List each line of the data that holds the string "sido".

Data excerpts:
▼
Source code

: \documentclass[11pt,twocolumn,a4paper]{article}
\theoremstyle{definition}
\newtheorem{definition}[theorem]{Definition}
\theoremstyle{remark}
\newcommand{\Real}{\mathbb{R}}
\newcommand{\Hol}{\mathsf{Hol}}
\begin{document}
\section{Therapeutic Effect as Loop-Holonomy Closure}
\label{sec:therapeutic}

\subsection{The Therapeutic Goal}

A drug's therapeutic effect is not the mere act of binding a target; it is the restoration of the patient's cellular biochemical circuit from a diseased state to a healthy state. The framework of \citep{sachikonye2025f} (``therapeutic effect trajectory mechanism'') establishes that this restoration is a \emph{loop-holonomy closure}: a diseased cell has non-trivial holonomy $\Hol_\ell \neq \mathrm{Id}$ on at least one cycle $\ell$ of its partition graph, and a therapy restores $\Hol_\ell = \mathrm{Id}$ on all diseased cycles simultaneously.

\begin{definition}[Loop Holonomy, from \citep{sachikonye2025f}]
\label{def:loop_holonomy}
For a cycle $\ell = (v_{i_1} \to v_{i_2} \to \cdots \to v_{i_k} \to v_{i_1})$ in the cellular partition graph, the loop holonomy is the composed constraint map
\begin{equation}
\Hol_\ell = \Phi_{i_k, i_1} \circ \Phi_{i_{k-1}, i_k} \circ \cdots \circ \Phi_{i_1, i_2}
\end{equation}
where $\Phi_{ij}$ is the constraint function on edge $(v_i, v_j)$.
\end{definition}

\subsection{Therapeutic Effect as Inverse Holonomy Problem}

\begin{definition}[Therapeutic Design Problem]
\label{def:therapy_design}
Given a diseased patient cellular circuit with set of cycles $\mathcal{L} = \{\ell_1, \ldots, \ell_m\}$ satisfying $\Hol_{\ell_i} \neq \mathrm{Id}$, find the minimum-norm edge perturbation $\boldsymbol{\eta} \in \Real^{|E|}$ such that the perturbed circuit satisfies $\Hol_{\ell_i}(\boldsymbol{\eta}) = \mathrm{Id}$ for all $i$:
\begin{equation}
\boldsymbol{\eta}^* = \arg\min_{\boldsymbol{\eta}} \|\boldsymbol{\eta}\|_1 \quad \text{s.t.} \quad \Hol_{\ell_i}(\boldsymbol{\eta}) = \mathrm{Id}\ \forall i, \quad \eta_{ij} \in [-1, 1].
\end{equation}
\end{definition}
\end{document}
▲
▼
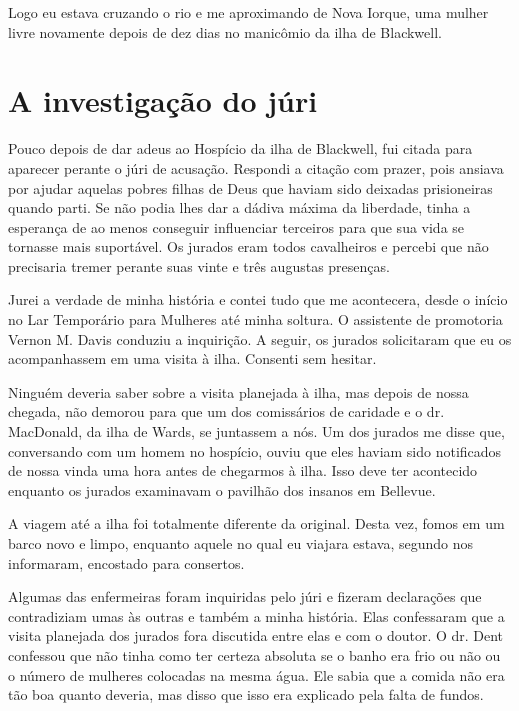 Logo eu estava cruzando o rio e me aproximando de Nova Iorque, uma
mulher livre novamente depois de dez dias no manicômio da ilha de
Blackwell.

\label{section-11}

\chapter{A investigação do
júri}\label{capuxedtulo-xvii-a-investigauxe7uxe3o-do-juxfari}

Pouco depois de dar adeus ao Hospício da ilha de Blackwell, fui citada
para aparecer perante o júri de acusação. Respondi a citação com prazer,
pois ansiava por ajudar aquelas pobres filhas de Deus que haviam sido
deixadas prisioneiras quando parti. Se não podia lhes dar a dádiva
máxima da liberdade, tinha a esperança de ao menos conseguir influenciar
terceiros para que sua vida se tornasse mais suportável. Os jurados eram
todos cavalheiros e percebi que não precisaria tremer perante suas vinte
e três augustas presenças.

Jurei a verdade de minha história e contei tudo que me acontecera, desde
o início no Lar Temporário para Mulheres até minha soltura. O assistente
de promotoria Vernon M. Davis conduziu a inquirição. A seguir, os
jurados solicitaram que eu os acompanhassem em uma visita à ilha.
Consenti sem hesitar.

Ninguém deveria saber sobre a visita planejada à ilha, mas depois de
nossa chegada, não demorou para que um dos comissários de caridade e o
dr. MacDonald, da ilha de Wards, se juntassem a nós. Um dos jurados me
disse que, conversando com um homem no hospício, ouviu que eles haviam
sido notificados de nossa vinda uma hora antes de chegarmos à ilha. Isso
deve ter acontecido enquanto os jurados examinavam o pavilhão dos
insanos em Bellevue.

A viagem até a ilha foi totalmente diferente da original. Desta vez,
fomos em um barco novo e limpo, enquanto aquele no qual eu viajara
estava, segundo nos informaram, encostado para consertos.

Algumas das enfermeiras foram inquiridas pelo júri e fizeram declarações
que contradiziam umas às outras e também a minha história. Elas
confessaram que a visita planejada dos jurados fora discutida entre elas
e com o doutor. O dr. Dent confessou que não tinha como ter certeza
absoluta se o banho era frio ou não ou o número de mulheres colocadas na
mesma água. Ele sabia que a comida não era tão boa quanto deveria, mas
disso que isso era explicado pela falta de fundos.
▲
Task response:
pois ansiava por ajudar aquelas pobres filhas de Deus que haviam sido
sido notificados de nossa vinda uma hora antes de chegarmos à ilha. Isso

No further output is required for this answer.